START Study material

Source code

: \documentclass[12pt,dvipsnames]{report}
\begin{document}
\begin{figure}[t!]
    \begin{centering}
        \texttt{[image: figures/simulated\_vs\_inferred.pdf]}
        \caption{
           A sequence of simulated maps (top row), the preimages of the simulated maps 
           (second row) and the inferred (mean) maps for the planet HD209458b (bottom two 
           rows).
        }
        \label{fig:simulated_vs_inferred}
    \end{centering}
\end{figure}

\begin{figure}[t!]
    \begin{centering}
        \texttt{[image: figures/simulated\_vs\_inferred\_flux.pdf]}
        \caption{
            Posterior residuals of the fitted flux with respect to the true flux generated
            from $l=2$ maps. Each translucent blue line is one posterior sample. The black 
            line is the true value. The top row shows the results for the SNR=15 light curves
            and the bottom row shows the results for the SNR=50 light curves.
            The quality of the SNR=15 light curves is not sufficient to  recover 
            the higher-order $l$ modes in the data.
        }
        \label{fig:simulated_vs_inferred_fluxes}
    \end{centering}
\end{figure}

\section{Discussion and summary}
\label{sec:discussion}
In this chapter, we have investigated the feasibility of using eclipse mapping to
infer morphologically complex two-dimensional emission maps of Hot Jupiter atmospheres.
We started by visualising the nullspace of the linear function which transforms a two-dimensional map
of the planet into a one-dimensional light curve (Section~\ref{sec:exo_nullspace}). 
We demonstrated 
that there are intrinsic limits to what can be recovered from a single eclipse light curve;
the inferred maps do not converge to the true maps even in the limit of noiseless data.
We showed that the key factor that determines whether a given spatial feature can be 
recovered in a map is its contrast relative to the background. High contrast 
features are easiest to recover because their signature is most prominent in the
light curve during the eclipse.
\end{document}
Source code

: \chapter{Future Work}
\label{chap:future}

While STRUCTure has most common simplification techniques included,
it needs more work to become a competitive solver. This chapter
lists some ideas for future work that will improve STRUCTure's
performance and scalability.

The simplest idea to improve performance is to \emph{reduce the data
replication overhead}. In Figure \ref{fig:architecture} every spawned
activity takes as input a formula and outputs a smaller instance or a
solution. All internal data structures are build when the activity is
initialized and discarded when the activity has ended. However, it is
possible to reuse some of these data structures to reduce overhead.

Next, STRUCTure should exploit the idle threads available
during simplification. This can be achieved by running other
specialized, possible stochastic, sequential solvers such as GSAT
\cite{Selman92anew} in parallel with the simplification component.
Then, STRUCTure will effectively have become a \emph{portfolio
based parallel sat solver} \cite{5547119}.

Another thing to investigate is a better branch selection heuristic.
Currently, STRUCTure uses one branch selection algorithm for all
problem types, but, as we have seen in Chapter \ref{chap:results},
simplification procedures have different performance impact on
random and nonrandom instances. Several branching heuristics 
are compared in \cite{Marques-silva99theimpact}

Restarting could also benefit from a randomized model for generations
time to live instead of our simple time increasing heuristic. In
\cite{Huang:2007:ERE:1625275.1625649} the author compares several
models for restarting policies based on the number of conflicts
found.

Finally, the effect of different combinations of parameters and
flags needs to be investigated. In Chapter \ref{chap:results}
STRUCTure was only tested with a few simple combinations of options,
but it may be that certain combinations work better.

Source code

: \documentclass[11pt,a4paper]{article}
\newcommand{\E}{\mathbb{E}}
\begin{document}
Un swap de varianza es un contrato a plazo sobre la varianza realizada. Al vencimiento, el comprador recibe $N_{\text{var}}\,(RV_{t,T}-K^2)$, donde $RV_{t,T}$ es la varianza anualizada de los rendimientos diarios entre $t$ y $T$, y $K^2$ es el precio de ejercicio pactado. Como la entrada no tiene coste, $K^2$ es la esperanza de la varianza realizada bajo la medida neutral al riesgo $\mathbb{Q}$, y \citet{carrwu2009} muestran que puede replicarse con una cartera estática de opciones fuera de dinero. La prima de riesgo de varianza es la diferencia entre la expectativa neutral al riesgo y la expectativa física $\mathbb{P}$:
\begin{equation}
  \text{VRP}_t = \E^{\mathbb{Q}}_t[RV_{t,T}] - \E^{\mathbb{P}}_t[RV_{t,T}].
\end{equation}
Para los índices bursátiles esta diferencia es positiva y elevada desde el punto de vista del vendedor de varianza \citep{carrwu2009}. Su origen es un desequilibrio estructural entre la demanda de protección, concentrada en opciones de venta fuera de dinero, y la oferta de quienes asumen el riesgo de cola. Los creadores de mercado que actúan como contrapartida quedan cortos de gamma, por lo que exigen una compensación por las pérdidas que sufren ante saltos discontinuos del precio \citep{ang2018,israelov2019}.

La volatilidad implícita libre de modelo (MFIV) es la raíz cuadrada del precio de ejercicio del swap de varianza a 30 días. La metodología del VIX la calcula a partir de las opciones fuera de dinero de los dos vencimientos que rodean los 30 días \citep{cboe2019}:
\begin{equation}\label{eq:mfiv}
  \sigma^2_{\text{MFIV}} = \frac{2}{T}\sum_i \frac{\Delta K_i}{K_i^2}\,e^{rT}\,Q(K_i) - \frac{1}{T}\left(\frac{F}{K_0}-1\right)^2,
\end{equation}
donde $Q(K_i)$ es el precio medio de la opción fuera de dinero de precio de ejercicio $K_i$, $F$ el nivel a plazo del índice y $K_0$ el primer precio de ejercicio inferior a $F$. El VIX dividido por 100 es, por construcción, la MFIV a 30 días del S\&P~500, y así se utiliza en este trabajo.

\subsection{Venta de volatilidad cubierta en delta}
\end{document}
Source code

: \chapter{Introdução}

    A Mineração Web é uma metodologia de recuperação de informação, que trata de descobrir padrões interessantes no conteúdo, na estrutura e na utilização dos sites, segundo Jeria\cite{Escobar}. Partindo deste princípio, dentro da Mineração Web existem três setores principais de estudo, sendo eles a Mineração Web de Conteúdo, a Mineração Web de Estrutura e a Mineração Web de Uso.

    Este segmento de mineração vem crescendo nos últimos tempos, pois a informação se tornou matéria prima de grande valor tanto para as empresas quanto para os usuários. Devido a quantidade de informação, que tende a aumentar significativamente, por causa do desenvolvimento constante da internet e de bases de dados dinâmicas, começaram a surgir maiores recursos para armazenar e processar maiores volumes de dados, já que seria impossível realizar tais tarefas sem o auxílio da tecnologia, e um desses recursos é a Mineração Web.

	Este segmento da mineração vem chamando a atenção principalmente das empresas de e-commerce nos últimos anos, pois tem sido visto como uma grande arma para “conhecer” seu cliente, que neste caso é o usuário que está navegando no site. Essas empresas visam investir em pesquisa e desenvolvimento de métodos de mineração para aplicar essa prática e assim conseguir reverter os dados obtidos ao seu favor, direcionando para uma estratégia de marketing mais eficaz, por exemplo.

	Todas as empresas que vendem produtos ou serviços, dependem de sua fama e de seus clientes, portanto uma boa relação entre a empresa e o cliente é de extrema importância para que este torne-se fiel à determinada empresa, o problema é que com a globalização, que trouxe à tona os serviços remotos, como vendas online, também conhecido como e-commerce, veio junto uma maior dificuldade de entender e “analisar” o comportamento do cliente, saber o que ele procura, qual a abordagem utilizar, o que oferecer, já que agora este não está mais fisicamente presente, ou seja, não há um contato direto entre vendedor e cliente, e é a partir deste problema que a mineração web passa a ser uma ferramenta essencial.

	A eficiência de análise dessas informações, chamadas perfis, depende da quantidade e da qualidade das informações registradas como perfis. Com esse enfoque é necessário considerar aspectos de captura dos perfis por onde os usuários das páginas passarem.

END Study material

Task prompt
Number of lines holding "texttt" in the material: state it with no other words.

Written solution
2